移植前に扁桃摘出術施行し、血液型不適合(B→A)、抗HLA抗体陰性、抗ドナー抗体は陰性であった。免疫抑制剤はタクロリムス(Tac)、ミコフェノール酸モフェチル(MMF)、メチルプレドニゾロン(MP)、バシリキシマブ(BAX)、リツキシマブ(RIT)の5剤で導入した。0hr腎生検では持ち込み病変は認めず、術後経過は良好であり退院時Cre 1.99mg/dl、尿RBC1-4/HPF、尿蛋白0.05g/日であった。

【経過】移植後2ヶ月目 プロトコール生検時、Cre 1.66mg/dl、尿潜血陰性、尿蛋白0.32g/gCreであったが、光顕ではメサンギウム細胞増加と細胞性半月体形成を認め、蛍光抗体法ではIgA・C3がメサンギウム領域に沈着しており、紫斑病性腎炎の再発を認めた。
 移植後3ヶ月目 顕微的血尿を認め、MMFを1000mgから1500mgへ増量した。
 移植後5ヶ月目 Cre2.8mg/dl、尿RBC30-49/HPF、尿蛋白0.7g/gCreと腎機能・検尿所見悪化したためステロイドパルス療法を3クール施行した。
 移植後6ヶ月目 Cre3.15mg/dl、尿RBC>100/HPFとさらに悪化。慢性上咽頭炎所見があり、紫斑病性腎炎悪化との関連性も示唆されたため塩化亜鉛鼻腔洗浄を開始した。
 移植後9ヶ月目 Cre 1.85mg/dl、尿RBC5-9/HPF、尿蛋白0.3g/gCreまで改善した。
 移植後10ヶ月目 治療効果判定目的での移植腎生検ではメサンギウム細胞増加や管内増殖性変化は認めるも半月体形成は認めず紫斑病性腎炎の進行は認めなかった。

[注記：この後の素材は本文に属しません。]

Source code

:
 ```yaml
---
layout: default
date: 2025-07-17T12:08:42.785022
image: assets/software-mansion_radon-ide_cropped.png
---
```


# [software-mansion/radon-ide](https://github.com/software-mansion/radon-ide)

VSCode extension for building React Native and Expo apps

【考察】RPGNを呈したり壊死性血管炎を認めた紫斑病性腎炎は、腎移植後に再発しやすい。再発性腎炎に対して扁桃摘出術+ステロイドパルス療法が有効との報告もあるが、多くの場合治療に難渋する。本症例は移植後の腎炎再発リスクが高いと予想され、3年間の維持透析と扁摘後に腎移植を行った。しかし、早期に腎炎再発を認め、ステロイドパルス療法に塩化亜鉛鼻腔洗浄を追加したところ、再発性腎炎が沈静化した。難治性の再発性紫斑病性腎炎に対し、塩化亜鉛鼻腔洗浄は治療選択肢の1つになると考えられた。